▶ _Work item_: Go line by line through the entries and show those that hold the string "list".

### The records

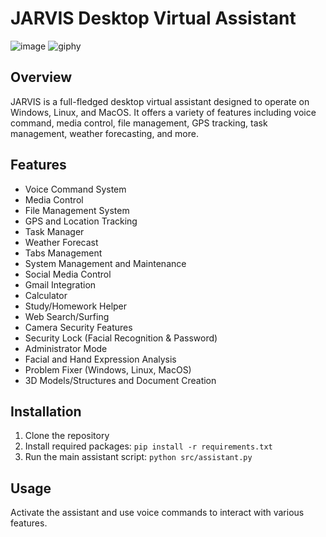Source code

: # JARVIS Desktop Virtual Assistant

![image](https://github.com/sarthak255/Desktop-Virtual-Assistant-jarvis/assets/59481936/934e79cc-9c42-41ce-ad28-b982ba69636a)
![giphy](https://github.com/sarthak255/Desktop-Virtual-Assistant-jarvis/assets/59481936/58f39051-f603-4e1c-88d0-81741ff30f8a)



## Overview
JARVIS is a full-fledged desktop virtual assistant designed to operate on Windows, Linux, and MacOS. It offers a variety of features including voice command, media control, file management, GPS tracking, task management, weather forecasting, and more.

## Features
- Voice Command System
- Media Control
- File Management System
- GPS and Location Tracking
- Task Manager
- Weather Forecast
- Tabs Management
- System Management and Maintenance
- Social Media Control
- Gmail Integration
- Calculator
- Study/Homework Helper
- Web Search/Surfing
- Camera Security Features
- Security Lock (Facial Recognition & Password)
- Administrator Mode
- Facial and Hand Expression Analysis
- Problem Fixer (Windows, Linux, MacOS)
- 3D Models/Structures and Document Creation

## Installation
1. Clone the repository
2. Install required packages: `pip install -r requirements.txt`
3. Run the main assistant script: `python src/assistant.py`

## Usage
Activate the assistant and use voice commands to interact with various features.
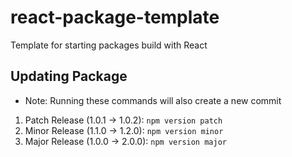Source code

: # react-package-template
Template for starting packages build with React

## Updating Package
* Note: Running these commands will also create a new commit
1. Patch Release (1.0.1 -> 1.0.2): `npm version patch`
2. Minor Release (1.1.0 -> 1.2.0): `npm version minor`
3. Major Release (1.0.0 -> 2.0.0): `npm version major`
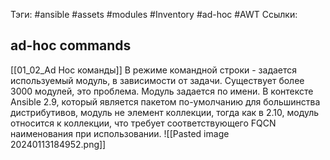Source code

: Тэги: #ansible #assets #modules #Inventory #ad-hoc #AWT
Ссылки: 
## ad-hoc commands
[[01_02_Ad Hoc команды]]
В режиме командной строки - задается используемый модуль, в зависимости от задачи. Существует более 3000 модулей, это проблема. Модуль задается по имени.
В контексте Ansible 2.9, который является пакетом по-умолчанию для большинства дистрибутивов, модуль не элемент коллекции, тогда как в 2.10, модуль относится к коллекции, что требует соответствующего FQCN наименования при использовании.
![[Pasted image 20240113184952.png]]

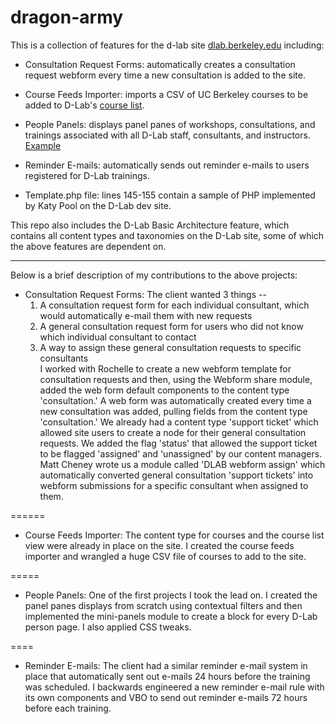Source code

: dragon-army
===========
This is a collection of features for the d-lab site [dlab.berkeley.edu](http://dlab.berkeley.edu) including:  

+ Consultation Request Forms: automatically creates a consultation request webform every time a new consultation is added to the site.  

+ Course Feeds Importer: imports a CSV of UC Berkeley courses to be added to D-Lab's [course list](http://dlab.berkeley.edu/course-list).  

+ People Panels: displays panel panes of workshops, consultations, and trainings associated with all D-Lab staff, consultants, and instructors. [Example](http://dlab.berkeley.edu/people/zawadi-rucks-ahidiana)  

+ Reminder E-mails: automatically sends out reminder e-mails to users registered for D-Lab trainings.  

+ Template.php file: lines 145-155 contain a sample of PHP implemented by Katy Pool on the D-Lab dev site. 

This repo also includes the D-Lab Basic Architecture feature, which contains all content types and taxonomies on the D-Lab site, some of which the above features are dependent on.    

-------
Below is a brief description of my contributions to the above projects:  

+ Consultation Request Forms: The client wanted 3 things --  
     1. A consultation request form for each individual consultant, which would automatically e-mail them with new requests  
     2. A general consultation request form for users who did not know which individual consultant to contact  
     3. A way to assign these general consultation requests to specific consultants  
I worked with Rochelle to create a new webform template for consultation requests and then, using the Webform share module, added the web form default components to the content type 'consultation.' A web form was automatically created every time a new consultation was added, pulling fields from the content type 'consultation.' We already had a content type 'support ticket' which allowed site users to create a node for their general consultation requests. We added the flag 'status' that allowed the support ticket to be flagged 'assigned' and 'unassigned' by our content managers. Matt Cheney wrote us a module called 'DLAB webform assign' which automatically converted general consultation 'support tickets' into webform submissions for a specific consultant when assigned to them.  

======

+ Course Feeds Importer: The content type for courses and the course list view were already in place on the site. I created the course feeds importer and wrangled a huge CSV file of courses to add to the site.  

=====

+ People Panels: One of the first projects I took the lead on. I created the panel panes displays from scratch using contextual filters and then implemented the mini-panels module to create a block for every D-Lab person page. I also applied CSS tweaks.  

====

+ Reminder E-mails: The client had a similar reminder e-mail system in place that automatically sent out e-mails 24 hours before the training was scheduled. I backwards engineered a new reminder e-mail rule with its own components and VBO to send out reminder e-mails 72 hours before each training.

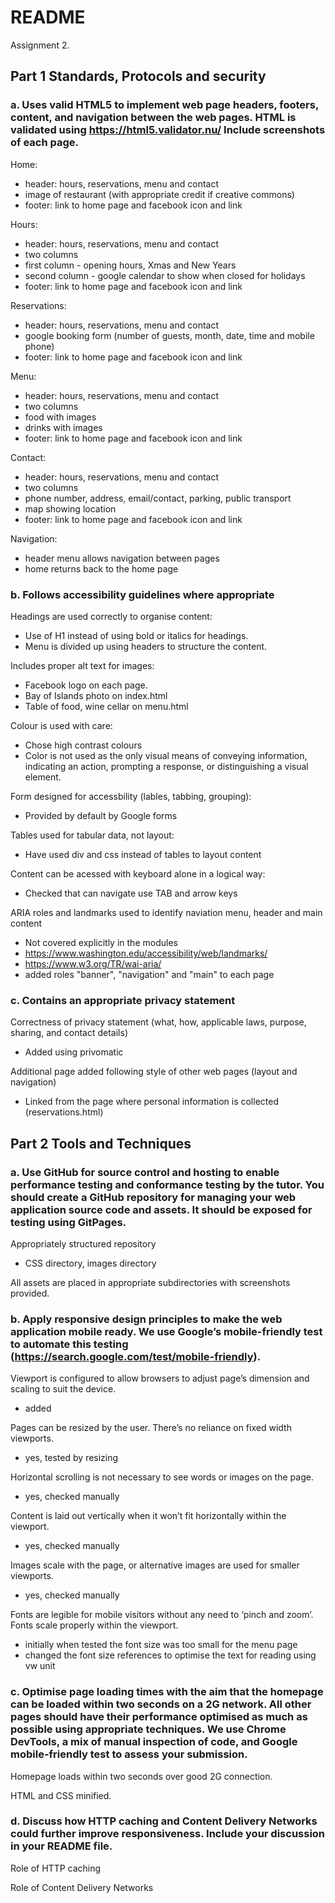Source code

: # README

Assignment 2.

## Part 1 Standards, Protocols and security

### a. Uses valid HTML5 to implement web page headers, footers, content, and navigation between the web pages. HTML is validated using https://html5.validator.nu/ Include screenshots of each page.

Home:
- header: hours, reservations, menu and contact
- image of restaurant (with appropriate credit if creative commons)
- footer: link to home page and facebook icon and link

Hours:
- header: hours, reservations, menu and contact
- two columns
- first column - opening hours, Xmas and New Years
- second column - google calendar to show when closed for holidays
- footer: link to home page and facebook icon and link

Reservations:
- header: hours, reservations, menu and contact
- google booking form (number of guests, month, date, time and mobile phone)
- footer: link to home page and facebook icon and link

Menu:
- header: hours, reservations, menu and contact
- two columns
- food with images
- drinks with images
- footer: link to home page and facebook icon and link

Contact:
- header: hours, reservations, menu and contact
- two columns
- phone number, address, email/contact, parking, public transport
- map showing location
- footer: link to home page and facebook icon and link

Navigation:
- header menu allows navigation between pages
- home returns back to the home page

### b. Follows accessibility guidelines where appropriate

Headings are used correctly to organise content:
- Use of H1 instead of using bold or italics for headings.
- Menu is divided up using headers to structure the content.

Includes proper alt text for images:
- Facebook logo on each page.
- Bay of Islands photo on index.html
- Table of food, wine cellar on menu.html

Colour is used with care:
- Chose high contrast colours
- Color is not used as the only visual means of conveying information, indicating an action, prompting a response, or distinguishing a visual element.

Form designed for accessbility (lables, tabbing, grouping):
- Provided by default by Google forms

Tables used for tabular data, not layout:
- Have used div and css instead of tables to layout content

Content can be acessed with keyboard alone in a logical way:
- Checked that can navigate use TAB and arrow keys

ARIA roles and landmarks used to identify naviation menu, header and main content
- Not covered explicitly in the modules
- https://www.washington.edu/accessibility/web/landmarks/ 
- https://www.w3.org/TR/wai-aria/
- added roles "banner", "navigation" and "main" to each page

### c. Contains an appropriate privacy statement

Correctness of privacy statement (what, how, applicable laws, purpose, sharing, and contact details)
- Added using privomatic

Additional page added following style of other web pages (layout and navigation)
- Linked from the page where personal information is collected (reservations.html)

## Part 2 Tools and Techniques

### a.	Use GitHub for source control and hosting to enable performance testing and conformance testing by the tutor. You should create a GitHub repository for managing your web application source code and assets. It should be exposed for testing using GitPages.

Appropriately structured repository
- CSS directory, images directory

All assets are placed in appropriate subdirectories with screenshots provided.

### b.	Apply responsive design principles to make the web application mobile ready. We use Google’s mobile-friendly test to automate this testing (https://search.google.com/test/mobile-friendly). 

Viewport is configured to allow browsers to adjust page’s dimension and scaling to suit the device.
- added <meta name="viewport" content="width=device-width, initial-scale=1.0">

Pages can be resized by the user. There’s no reliance on fixed width viewports. 
- yes, tested by resizing

Horizontal scrolling is not necessary to see words or images on the page.
- yes, checked manually

Content is laid out vertically when it won’t fit horizontally within the viewport.
- yes, checked manually

Images scale with the page, or alternative images are used for smaller viewports.
- yes, checked manually 

Fonts are legible for mobile visitors without any need to ‘pinch and zoom’. Fonts scale properly within the viewport.
- initially when tested the font size was too small for the menu page
- changed the font size references to optimise the text for reading using vw unit


### c. Optimise page loading times with the aim that the homepage can be loaded within two seconds on a 2G network. All other pages should have their performance optimised as much as possible using appropriate techniques.  We use Chrome DevTools, a mix of manual inspection of code, and Google mobile-friendly test to assess your submission.   

Homepage loads within two seconds over good 2G connection.

HTML and CSS minified.

### d.	Discuss how HTTP caching and Content Delivery Networks could further improve responsiveness. Include your discussion in your README file.

Role of HTTP caching

Role of Content Delivery Networks	


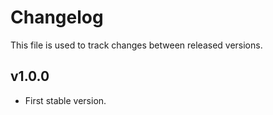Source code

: # Changelog

This file is used to track changes between released versions.

## v1.0.0

- First stable version.

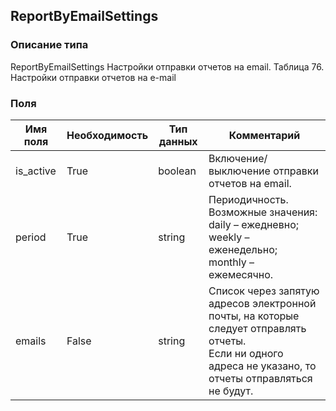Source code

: 
## ReportByEmailSettings

### Описание типа
ReportByEmailSettings
Настройки отправки отчетов на email.
Таблица 76. Настройки отправки отчетов на e-mail


### Поля

| Имя поля | Необходимость | Тип данных | Комментарий |
|---|---|---|---|
|is_active|True|boolean|Включение/выключение отправки отчетов на email.<br/>|
|period|True|string|Периодичность.<br/>Возможные значения:<br/>daily – ежедневно;<br/>weekly – еженедельно;<br/>monthly – ежемесячно.<br/>|
|emails|False|string|Список через запятую адресов электронной почты, на которые следует отправлять отчеты.<br/>Если ни одного адреса не указано, то отчеты отправляться не будут.<br/>|
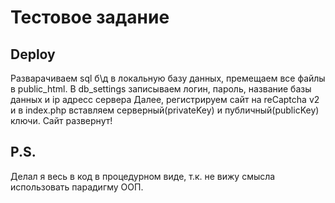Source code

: # Тестовое задание 
## Deploy 
Разварачиваем sql б\д в локальную базу данных, премещаем все файлы в public_html. В db_settings записываем логин, пароль, название базы данных и ip адресс сервера
Далее, регистрируем сайт на reCaptcha v2 и в index.php вставляем серверный(privateKey) и публичный(publicKey) ключи. Сайт развернут!
## P.S. 
Делал я весь в код в процедурном виде, т.к. не вижу смысла использовать парадигму ООП.
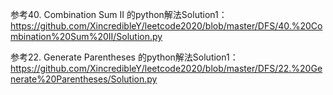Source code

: 参考40. Combination Sum II 的python解法Solution1：
https://github.com/XincredibleY/leetcode2020/blob/master/DFS/40.%20Combination%20Sum%20II/Solution.py

参考22. Generate Parentheses 的python解法Solution1：
https://github.com/XincredibleY/leetcode2020/blob/master/DFS/22.%20Generate%20Parentheses/Solution.py

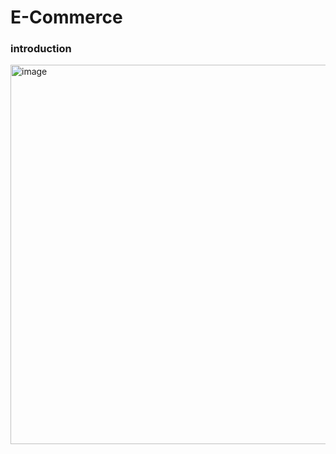 # E-Commerce

### introduction
<img width="539" height="607" alt="image" src="Z:\DEVOPS LAB42\Screenshot 2025-08-01 090816.png" />
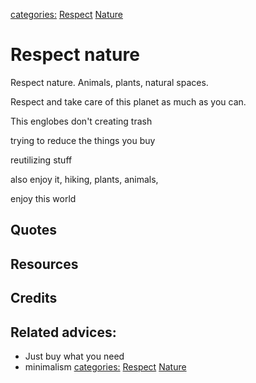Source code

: [categories:](../categories/index.md) [Respect](../categories/Respect.md) [Nature](../categories/Nature.md)
# Respect nature

Respect nature. Animals, plants, natural spaces.

Respect and take care of this planet as much as you can.

This englobes don't creating trash

trying to reduce the things you buy

reutilizing stuff

also enjoy it, hiking, plants, animals,

enjoy this world

## Quotes

## Resources

## Credits

## Related advices:

- Just buy what you need
- minimalism
[categories:](../categories/index.md) [Respect](../categories/Respect.md) [Nature](../categories/Nature.md)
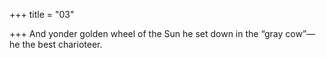+++
title = "03"

+++
And yonder golden wheel of the Sun
he set down in the “gray cow”—he the best charioteer.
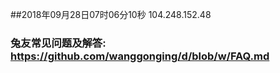 ##2018年09月28日07时06分10秒 104.248.152.48
### 兔友常见问题及解答: https://github.com/wanggonging/d/blob/w/FAQ.md
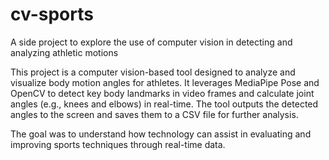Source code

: # cv-sports
A side project to explore the use of computer vision in detecting and analyzing athletic motions


This project is a computer vision-based tool designed to analyze and visualize body motion angles for athletes. It leverages MediaPipe Pose and OpenCV to detect key body landmarks in video frames and calculate joint angles (e.g., knees and elbows) in real-time. The tool outputs the detected angles to the screen and saves them to a CSV file for further analysis.

The goal was to understand how technology can assist in evaluating and improving sports techniques through real-time data.

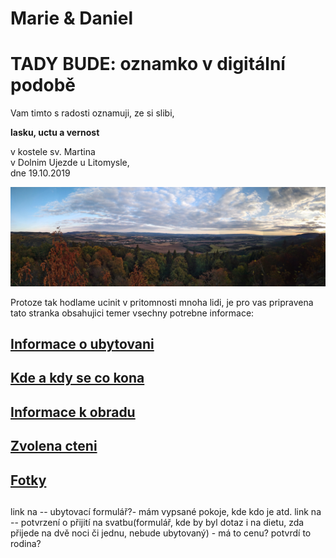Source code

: #                                               **Marie & Daniel**

# TADY BUDE: oznamko v digitální podobě

Vam timto s radosti oznamuji,
ze si slibi,

**lasku, uctu a vernost**

v kostele sv. Martina\
v Dolnim Ujezde u Litomysle,\
dne 19.10.2019

![](./IMG_20180915_1833576-panorama~2.jpg)




Protoze tak hodlame ucinit v pritomnosti mnoha lidi,
je pro vas pripravena tato stranka obsahujici temer vsechny potrebne informace:


## [Informace o ubytovani](./TheHood.md)
## [Kde a kdy se co kona](./Plan.md)
##
## [Informace k obradu](./Gnosis.md)
## [Zvolena cteni](./Scripta.md)
##
## [Fotky](./Photo.md)
##
##
##

link na -- ubytovací formulář?- mám vypsané pokoje, kde kdo je atd.
link na -- potvrzení o přijití na svatbu(formulář, kde by byl dotaz i na dietu, zda přijede na dvě noci či jednu, nebude ubytovaný) - má to cenu? potvrdí to rodina?
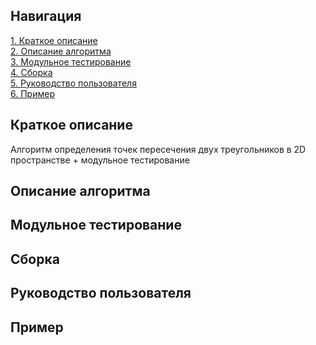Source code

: ## Навигация  
[1. Краткое описание](#Description)  
[2. Описание алгоритма](#Algorithm)  
[3. Модульное тестирование](#UnitTests)  
[4. Сборка](#Build)  
[5. Руководство пользователя](#UsersManual)  
[6. Пример](#Example)  
  
<a name="Description"><h2>Краткое описание</h2></a>
Алгоритм определения точек пересечения двух треугольников в 2D пространстве + модульное тестирование  
<a name="Algorithm"><h2>Описание алгоритма</h2></a>
<a name="UnitTests"><h2>Модульное тестирование</h2></a>
<a name="Build"><h2>Сборка</h2></a>
<a name="UsersManual"><h2>Руководство пользователя</h2></a>
<a name="Example"><h2>Пример</h2></a>
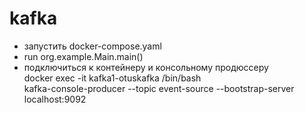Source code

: # kafka
- запустить docker-compose.yaml  
- run org.example.Main.main()  
- подключиться к контейнеру и консольному продюссеру  
  docker exec -it kafka1-otuskafka /bin/bash  
  kafka-console-producer --topic event-source --bootstrap-server localhost:9092  





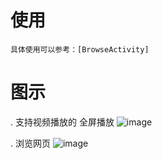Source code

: # 使用
    具体使用可以参考：[BrowseActivity]

# 图示
  . 支持视频播放的 全屏播放
  ![image](https://user-images.githubusercontent.com/6622321/187073894-10526c46-8cf0-4279-9833-208187a2dd60.png)

  . 浏览网页
  ![image](https://user-images.githubusercontent.com/6622321/187073903-c5cdf646-ce0c-49fb-8a42-c4abba3e8c63.png)

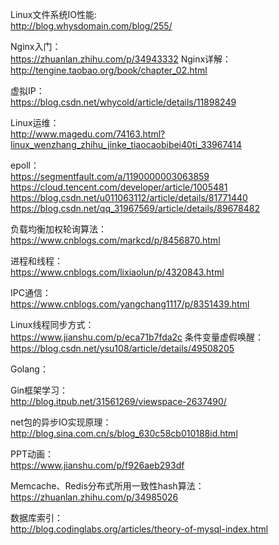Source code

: 
Linux文件系统IO性能:  
http://blog.whysdomain.com/blog/255/


Nginx入门：  
https://zhuanlan.zhihu.com/p/34943332
Nginx详解：  
http://tengine.taobao.org/book/chapter_02.html


虚拟IP：  
https://blog.csdn.net/whycold/article/details/11898249

Linux运维：  
http://www.magedu.com/74163.html?linux_wenzhang_zhihu_jinke_tiaocaobibei40ti_33967414

epoll：  
https://segmentfault.com/a/1190000003063859
https://cloud.tencent.com/developer/article/1005481
https://blog.csdn.net/u011063112/article/details/81771440
https://blog.csdn.net/qq_31967569/article/details/89678482


负载均衡加权轮询算法：  
https://www.cnblogs.com/markcd/p/8456870.html

进程和线程：  
https://www.cnblogs.com/lixiaolun/p/4320843.html

IPC通信：  
https://www.cnblogs.com/yangchang1117/p/8351439.html


Linux线程同步方式：  
https://www.jianshu.com/p/eca71b7fda2c
条件变量虚假唤醒：  
https://blog.csdn.net/ysu108/article/details/49508205






Golang：

Gin框架学习：  
http://blog.itpub.net/31561269/viewspace-2637490/

net包的异步IO实现原理：  
http://blog.sina.com.cn/s/blog_630c58cb010188id.html


PPT动画：  
https://www.jianshu.com/p/f926aeb293df


Memcache、Redis分布式所用一致性hash算法：  
https://zhuanlan.zhihu.com/p/34985026


数据库索引：  
http://blog.codinglabs.org/articles/theory-of-mysql-index.html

######

▶ _Exercise output_:
+ Course Feeds Importer: imports a CSV of UC Berkeley courses to be added to D-Lab's [course list](http://dlab.berkeley.edu/course-list).  
+ Course Feeds Importer: The content type for courses and the course list view were already in place on the site. I created the course feeds importer and wrangled a huge CSV file of courses to add to the site.  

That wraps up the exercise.